--- EXERCISE DIRECTIONS ---
Wherever the word "coding" turns up in a line of the entries, copy that line.

** DATASET CONTENT follows **

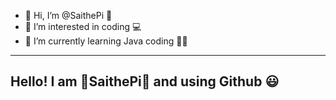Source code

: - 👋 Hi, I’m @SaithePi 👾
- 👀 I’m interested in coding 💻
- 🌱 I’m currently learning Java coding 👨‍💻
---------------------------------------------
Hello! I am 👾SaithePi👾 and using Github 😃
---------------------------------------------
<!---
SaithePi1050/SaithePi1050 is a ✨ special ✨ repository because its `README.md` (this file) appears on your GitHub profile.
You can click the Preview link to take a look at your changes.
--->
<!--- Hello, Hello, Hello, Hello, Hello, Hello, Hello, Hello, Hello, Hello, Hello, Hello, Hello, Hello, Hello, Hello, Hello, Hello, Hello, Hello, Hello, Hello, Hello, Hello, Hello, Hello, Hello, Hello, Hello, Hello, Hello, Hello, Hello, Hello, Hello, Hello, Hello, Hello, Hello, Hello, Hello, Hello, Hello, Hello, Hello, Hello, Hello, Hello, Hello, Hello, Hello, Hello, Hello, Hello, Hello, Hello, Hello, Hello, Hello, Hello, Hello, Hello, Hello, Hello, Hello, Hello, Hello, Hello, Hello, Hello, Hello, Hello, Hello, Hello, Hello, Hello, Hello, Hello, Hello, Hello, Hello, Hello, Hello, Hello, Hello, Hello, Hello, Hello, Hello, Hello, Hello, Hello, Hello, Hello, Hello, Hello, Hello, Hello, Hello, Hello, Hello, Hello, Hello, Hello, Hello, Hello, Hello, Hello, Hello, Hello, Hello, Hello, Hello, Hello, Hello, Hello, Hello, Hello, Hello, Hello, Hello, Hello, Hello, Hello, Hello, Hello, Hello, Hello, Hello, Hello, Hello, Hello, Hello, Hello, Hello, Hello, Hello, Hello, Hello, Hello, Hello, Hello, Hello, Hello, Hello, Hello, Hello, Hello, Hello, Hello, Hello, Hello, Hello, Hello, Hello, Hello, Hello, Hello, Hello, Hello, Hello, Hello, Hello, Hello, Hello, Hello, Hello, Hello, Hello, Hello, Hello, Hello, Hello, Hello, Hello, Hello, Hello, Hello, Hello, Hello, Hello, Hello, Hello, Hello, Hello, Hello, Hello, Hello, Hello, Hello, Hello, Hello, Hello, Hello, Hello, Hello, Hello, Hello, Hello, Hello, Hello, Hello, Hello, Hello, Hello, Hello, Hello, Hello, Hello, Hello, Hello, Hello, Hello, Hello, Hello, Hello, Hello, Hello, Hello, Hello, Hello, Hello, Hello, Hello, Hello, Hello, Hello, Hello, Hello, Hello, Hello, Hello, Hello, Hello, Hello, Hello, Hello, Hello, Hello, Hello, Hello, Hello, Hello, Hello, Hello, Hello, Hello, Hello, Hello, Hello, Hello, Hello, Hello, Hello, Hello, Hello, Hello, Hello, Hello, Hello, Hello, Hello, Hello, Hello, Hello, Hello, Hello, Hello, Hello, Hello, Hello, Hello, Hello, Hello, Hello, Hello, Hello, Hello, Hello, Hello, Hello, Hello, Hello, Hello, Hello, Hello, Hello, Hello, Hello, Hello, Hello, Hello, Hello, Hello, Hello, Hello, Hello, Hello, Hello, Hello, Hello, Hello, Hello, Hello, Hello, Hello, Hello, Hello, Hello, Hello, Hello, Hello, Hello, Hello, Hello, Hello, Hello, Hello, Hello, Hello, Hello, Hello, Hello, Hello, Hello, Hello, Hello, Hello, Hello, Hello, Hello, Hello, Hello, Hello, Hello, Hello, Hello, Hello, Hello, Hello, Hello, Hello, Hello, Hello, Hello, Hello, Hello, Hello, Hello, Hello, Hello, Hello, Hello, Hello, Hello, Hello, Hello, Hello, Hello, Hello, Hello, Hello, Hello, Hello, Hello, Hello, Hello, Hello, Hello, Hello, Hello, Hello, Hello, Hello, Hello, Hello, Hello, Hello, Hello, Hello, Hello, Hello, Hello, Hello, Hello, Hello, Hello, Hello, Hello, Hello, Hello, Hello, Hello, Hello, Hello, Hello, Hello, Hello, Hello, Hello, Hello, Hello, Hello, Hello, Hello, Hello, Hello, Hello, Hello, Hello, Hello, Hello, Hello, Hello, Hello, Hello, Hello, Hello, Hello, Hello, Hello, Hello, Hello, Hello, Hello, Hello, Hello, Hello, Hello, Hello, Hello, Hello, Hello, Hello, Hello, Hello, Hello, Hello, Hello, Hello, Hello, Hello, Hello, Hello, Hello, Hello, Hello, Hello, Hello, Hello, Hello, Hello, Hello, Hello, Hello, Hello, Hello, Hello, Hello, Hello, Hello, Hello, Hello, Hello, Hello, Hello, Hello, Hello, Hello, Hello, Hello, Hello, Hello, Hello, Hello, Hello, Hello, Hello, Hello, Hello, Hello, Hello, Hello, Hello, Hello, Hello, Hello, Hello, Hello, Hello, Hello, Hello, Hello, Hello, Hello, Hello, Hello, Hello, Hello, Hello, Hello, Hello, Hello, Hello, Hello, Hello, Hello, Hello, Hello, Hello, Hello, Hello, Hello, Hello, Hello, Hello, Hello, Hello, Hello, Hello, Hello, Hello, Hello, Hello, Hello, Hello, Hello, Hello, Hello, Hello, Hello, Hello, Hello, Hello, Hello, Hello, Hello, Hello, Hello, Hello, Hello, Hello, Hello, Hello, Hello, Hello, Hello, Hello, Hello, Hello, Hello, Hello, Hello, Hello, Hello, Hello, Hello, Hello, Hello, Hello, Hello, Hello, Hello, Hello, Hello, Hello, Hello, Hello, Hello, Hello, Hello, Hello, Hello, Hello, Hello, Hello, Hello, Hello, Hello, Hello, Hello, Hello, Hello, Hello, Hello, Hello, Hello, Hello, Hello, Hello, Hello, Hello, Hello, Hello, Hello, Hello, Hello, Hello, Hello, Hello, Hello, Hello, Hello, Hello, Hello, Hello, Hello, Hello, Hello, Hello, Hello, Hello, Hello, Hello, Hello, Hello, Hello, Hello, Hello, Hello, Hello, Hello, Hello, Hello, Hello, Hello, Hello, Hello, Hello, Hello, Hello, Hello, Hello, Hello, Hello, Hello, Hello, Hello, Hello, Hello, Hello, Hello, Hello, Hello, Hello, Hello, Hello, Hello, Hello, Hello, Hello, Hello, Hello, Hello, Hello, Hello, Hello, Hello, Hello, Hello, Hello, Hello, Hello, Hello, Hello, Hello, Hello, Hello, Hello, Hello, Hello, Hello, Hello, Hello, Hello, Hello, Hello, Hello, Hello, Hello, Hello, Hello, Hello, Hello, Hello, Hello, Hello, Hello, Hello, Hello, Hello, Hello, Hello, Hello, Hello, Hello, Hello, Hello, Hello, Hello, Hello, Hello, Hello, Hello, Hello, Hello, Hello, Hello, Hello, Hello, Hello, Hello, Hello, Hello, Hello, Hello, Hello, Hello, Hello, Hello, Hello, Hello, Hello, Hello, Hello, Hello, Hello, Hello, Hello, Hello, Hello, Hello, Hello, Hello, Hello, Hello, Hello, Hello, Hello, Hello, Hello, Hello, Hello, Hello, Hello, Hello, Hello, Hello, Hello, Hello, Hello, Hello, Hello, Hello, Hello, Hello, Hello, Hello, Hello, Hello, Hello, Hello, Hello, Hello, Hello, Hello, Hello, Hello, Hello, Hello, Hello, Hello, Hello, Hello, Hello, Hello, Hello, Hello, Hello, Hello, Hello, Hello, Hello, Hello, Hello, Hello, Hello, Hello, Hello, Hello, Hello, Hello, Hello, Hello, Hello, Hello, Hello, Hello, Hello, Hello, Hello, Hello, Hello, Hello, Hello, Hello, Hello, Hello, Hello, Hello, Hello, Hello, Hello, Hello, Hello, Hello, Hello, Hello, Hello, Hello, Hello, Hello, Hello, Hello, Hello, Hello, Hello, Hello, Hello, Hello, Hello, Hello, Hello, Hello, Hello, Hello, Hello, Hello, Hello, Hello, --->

** End of DATASET CONTENT **
** DATASET CONTENT follows **

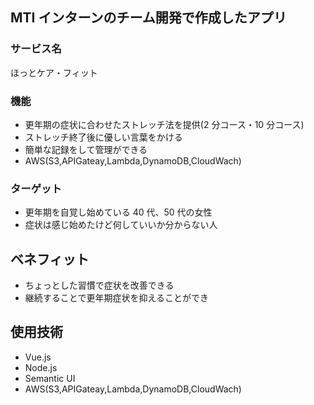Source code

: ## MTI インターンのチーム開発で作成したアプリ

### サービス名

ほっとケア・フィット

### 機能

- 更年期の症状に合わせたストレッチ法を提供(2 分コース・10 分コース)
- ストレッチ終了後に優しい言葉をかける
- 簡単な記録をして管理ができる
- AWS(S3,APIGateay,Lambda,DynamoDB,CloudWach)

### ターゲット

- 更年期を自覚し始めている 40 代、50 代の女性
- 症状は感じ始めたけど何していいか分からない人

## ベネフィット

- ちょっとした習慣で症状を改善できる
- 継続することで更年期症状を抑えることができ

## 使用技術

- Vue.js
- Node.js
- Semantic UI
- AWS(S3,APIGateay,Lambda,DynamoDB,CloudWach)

** End of DATASET CONTENT **

--- RESPONSE BELOW ---
- 👀 I’m interested in coding 💻
- 🌱 I’m currently learning Java coding 👨‍💻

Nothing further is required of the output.